→ DIRECTIONS
Omit all pictures. Reproduce exactly the lines from the first line of the records below through the line with "Идеалтное гос-во учитывает".

→ EXTRACTED MATERIAL
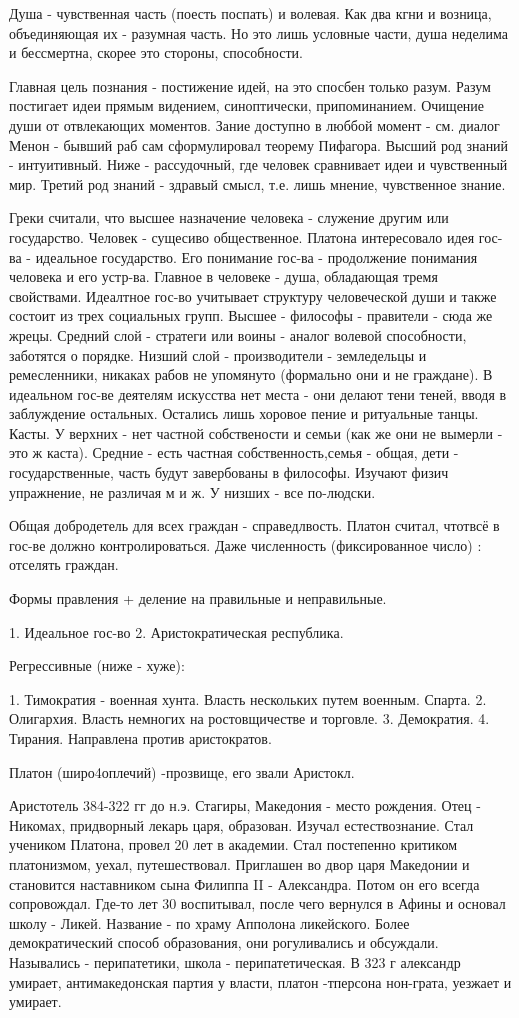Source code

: Душа - чувственная часть (поесть поспать) и волевая. Как два кгни и возница, объединяющая их - разумная часть. Но это лишь условные части, душа неделима и бессмертна, скорее это стороны, способности.

Главная цель познания - постижение идей, на это спосбен только разум. Разум постигает идеи прямым видением, синоптически, припоминанием. 
Очищение души от отвлекающих моментов. Зание доступно в люббой момент - см. диалог Менон - бывший раб сам сформулировал теорему Пифагора. 
Высший род знаний - интуитивный. Ниже - рассудочный, где человек сравнивает идеи и чувственный мир. Третий род знаний - здравый смысл, т.е. лишь мнение, чувственное знание.

Греки считали, что высшее назначение человека - служение другим или государство. Человек - сущесиво общественное.
Платона интересовало идея гос-ва - идеальное государство. Его понимание гос-ва - продолжение понимания человека и его устр-ва. Главное в человеке - душа, обладающая тремя свойствами. 
Идеалтное гос-во учитывает структуру человеческой души и также состоит из трех социальных групп. Высшее - философы - правители - сюда же жрецы. Средний слой - стратеги или воины - аналог волевой способности, заботятся о порядке. 
Низший слой - производители - земледельцы и ремесленники, никаках рабов не упомянуто (формально они и не граждане). 
В идеальном гос-ве деятелям искусства нет места - они делают тени теней, вводя в заблуждение остальных. Остались лишь хоровое пение и ритуальные танцы. Касты. 
У верхних - нет частной собствености и семьи (как же они не вымерли - это ж каста). Средние - есть частная собственность,семья - общая, дети - государственные, часть будут завербованы в философы. 
Изучают физич упражнение, не различая м и ж.
У низших - все по-людски.

Общая добродетель для всех граждан - справедлвость.
Платон считал, чтотвсё в гос-ве должно контролироваться. Даже численность (фиксированное число) : отселять граждан.

Формы правления + деление на правильные и неправильные.

	1. Идеальное гос-во
	2. Аристократическая республика.

Регрессивные (ниже - хуже):

	1. Тимократия - военная хунта. Власть нескольких путем военным. Спарта.
	2. Олигархия. Власть немногих на ростовщичестве и торговле.
	3. Демократия.
	4. Тирания. Направлена против аристократов.


Платон (широ4оплечий) -прозвище, его звали Аристокл.

Аристотель
384-322 гг до н.э.
Стагиры, Македония - место рождения. Отец - Никомах, придворный лекарь царя, образован.
Изучал естествознание. Стал учеником Платона, провел 20 лет в академии. Стал постепенно критиком платонизмом, уехал, путешествовал. Приглашен во двор царя Македонии и становится наставником сына Филиппа II - Александра. 
Потом он его всегда сопровождал. Где-то лет 30 воспитывал, после чего вернулся в Афины и основал школу - Ликей. 
Название - по храму Апполона ликейского. Более демократический способ образования, они рогуливались и обсуждали. 
Назывались - перипатетики, школа - перипатетическая. В 323 г александр умирает, антимакедонская партия у власти, платон -тперсона нон-грата, уезжает и умирает.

→ TASK OUTPUT
Source code

: Душа - чувственная часть (поесть поспать) и волевая. Как два кгни и возница, объединяющая их - разумная часть. Но это лишь условные части, душа неделима и бессмертна, скорее это стороны, способности.

Главная цель познания - постижение идей, на это спосбен только разум. Разум постигает идеи прямым видением, синоптически, припоминанием. 
Очищение души от отвлекающих моментов. Зание доступно в люббой момент - см. диалог Менон - бывший раб сам сформулировал теорему Пифагора. 
Высший род знаний - интуитивный. Ниже - рассудочный, где человек сравнивает идеи и чувственный мир. Третий род знаний - здравый смысл, т.е. лишь мнение, чувственное знание.

Греки считали, что высшее назначение человека - служение другим или государство. Человек - сущесиво общественное.
Платона интересовало идея гос-ва - идеальное государство. Его понимание гос-ва - продолжение понимания человека и его устр-ва. Главное в человеке - душа, обладающая тремя свойствами. 
Идеалтное гос-во учитывает структуру человеческой души и также состоит из трех социальных групп. Высшее - философы - правители - сюда же жрецы. Средний слой - стратеги или воины - аналог волевой способности, заботятся о порядке. 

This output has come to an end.